The full name of the 1662 Book of Common Prayer is The Book of Common Prayer and Administration of the Sacraments and other Rites and Ceremonies of the Church according to the use of the Church of England together with the Psalter or Psalms of David pointed as they are to be sung or said in churches and the form and manner of making, ordaining, and consecrating of bishops, priests, and deacons. 


Parish worship in the late medieval church in England, which followed the Latin Roman Rite, varied according to local practice, and thus used a local form or "use". The most common was the Use of Sarum, found in Southern England. The Sarum Rite wasn't collected into a single book; rather the forms of service that were to be included in the Book of Common Prayer were drawn from the Missal for the Mass, the Breviary for the Daily Office, the Manual for the occasional services, baptism, marriage, burial etc., and the Pontifical for the services appropriate to a bishop: Confirmation and ordination. 

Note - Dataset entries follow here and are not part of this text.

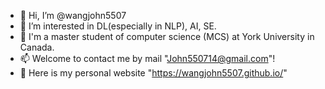 - 👋 Hi, I’m @wangjohn5507
- 👀 I’m interested in DL(especially in NLP), AI, SE.
- 💞️ I'm a master student of computer science (MCS) at York University in Canada.
- 📫 Welcome to contact me by mail "John550714@gmail.com"!
- 🙌 Here is my personal website "https://wangjohn5507.github.io/"

<!---
wangjohn5507/wangjohn5507 is a ✨ special ✨ repository because its `README.md` (this file) appears on your GitHub profile.
You can click the Preview link to take a look at your changes.
--->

Thomas Cranmer (1489-1556), Archbishop of Canterbury first during the reign of Henry VIII, then during that of his son Edward VI, was largely responsible for producing books in English for use in the liturgy. In his early days Cranmer was somewhat conservative, an admirer, though a critical one, of St. John Fisher (c. 1459-1535), an English Roman Catholic scholastic, cardinal, and martyr. It may have been Cranmer's visit to Germany in 1532, where he secretly married, which began the change in his thinking. As Henry began diplomatic negotiations with Lutheran princes, Cranmer came face to face with a Lutheran embassy c. 1538. The Exhortation and Litany, the earliest English-language service book of the Church of England, was the first overt tip-off as to his changing views. His was not a mere translation from the Latin: its Protestant character is made clear by the drastic reduction of the place of saints. It borrowed substantially from Martin Luther's Litany and Myles Coverdale's New Testament, and was the only service to be finished within King Henry VIII's lifetime that might be considered to be "Protestant". 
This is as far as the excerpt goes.